Feature engineering often makes the difference between mediocre and excellent ML models. This skill transforms raw data into model-ready features through systematic data quality assessment, feature creation, selection, and transformation—all integrated with SpecWeave's increment workflow.

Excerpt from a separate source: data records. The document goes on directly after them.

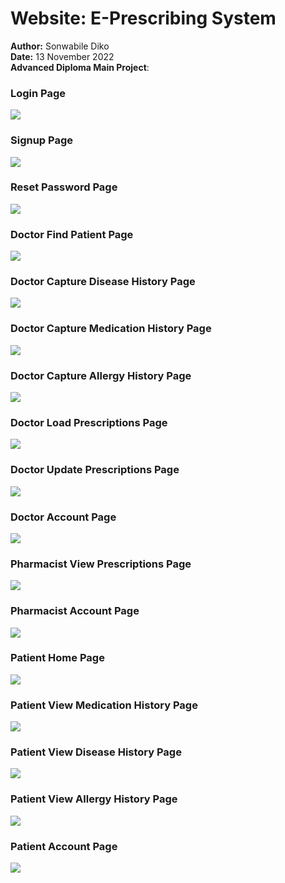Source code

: # Website: E-Prescribing System
<b>Author:</b> Sonwabile Diko<br>
<b>Date:</b> 13 November 2022<br>
<b>Advanced Diploma Main Project</b>:<br>
### Login Page
<img src="https://github.com/SKDiko/Website/assets/93092941/c63dfb3d-4f22-43c2-ba31-5ade9f609d57"><br>
### Signup Page
<img src="https://github.com/SKDiko/Website/assets/93092941/2c24c682-6c6f-4914-aca5-7851f07e9ba5"><br>
### Reset Password Page
<img src="https://github.com/SKDiko/Website/assets/93092941/b7f12b68-711b-4401-8e98-da860475dbd0"><br>

### Doctor Find Patient Page
<img src="https://github.com/SKDiko/Website/assets/93092941/6a602793-e149-4c2a-9ca7-c790cb55da74"><br>
### Doctor Capture Disease History Page
<img src="https://github.com/SKDiko/Website/assets/93092941/7cced82e-d3b5-4227-a6b1-8875fc20d287"><br>
### Doctor Capture Medication History Page
<img src="https://github.com/SKDiko/Website/assets/93092941/43cc3262-0167-437b-aa91-d837367f6994"><br>
### Doctor Capture Allergy History Page
<img src="https://github.com/SKDiko/Website/assets/93092941/719acbf5-3cc7-4d4b-b1ce-41d314c6a8d4"><br>
### Doctor Load Prescriptions Page
<img src="https://github.com/SKDiko/Website/assets/93092941/c51ea3e0-e681-4719-9863-3d14caf56f65"><br>
### Doctor Update Prescriptions Page
<img src="https://github.com/SKDiko/Website/assets/93092941/7dd14cee-5b10-4760-9323-994e40b5c9bc"><br>
### Doctor Account Page
<img src="https://github.com/SKDiko/Website/assets/93092941/263e9d8a-48a1-41f1-8a32-3f830750cf8b"><br>

### Pharmacist View Prescriptions Page
<img src="https://github.com/SKDiko/Website/assets/93092941/73474a44-b3d2-4ae0-83ad-1d2c39d43190"><br>
### Pharmacist Account Page
<img src="https://github.com/SKDiko/Website/assets/93092941/1da393b7-1b8d-49ac-b472-7afcc4ea29f2"><br>

### Patient Home Page
<img src="https://github.com/SKDiko/Website/assets/93092941/123fe9ca-b50e-4b6f-a155-6aebccf83d69"><br>
### Patient View Medication History Page
<img src="https://github.com/SKDiko/Website/assets/93092941/9608108f-341c-429d-a941-cc0ca2a60fc0"><br>
### Patient View Disease History Page
<img src="https://github.com/SKDiko/Website/assets/93092941/2cdf5386-51a6-40dd-8d4a-cac80d5c1c5a"><br>
### Patient View Allergy History Page
<img src="https://github.com/SKDiko/Website/assets/93092941/f23a2acc-0fd9-4f14-9095-1301c4e9ca38"><br>
### Patient Account Page
<img src="https://github.com/SKDiko/Website/assets/93092941/9edd6bd3-babd-4c21-83bf-40e4c7f8b9f2"><br>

Before creating features, understand your data:
from specweave import DataQualityReport
# Automated data quality check
report = DataQualityReport(df, increment="0042")
# Generates:
# - Missing value analysis
# - Outlier detection
# - Data type validation
# - Distribution analysis
# - Correlation matrix
# - Duplicate detection
Quality Report Output:
# Data Quality Report
## Dataset Overview
- Rows: 100,000
- Columns: 45
- Memory: 34.2 MB
## Missing Values
| Column | Missing | Percentage |
|-----------------|---------|------------|
| email | 15,234 | 15.2% |
| phone | 8,901 | 8.9% |
| purchase_date | 0 | 0.0% |
## Outliers Detected
- transaction_amount: 234 outliers (>3 std dev)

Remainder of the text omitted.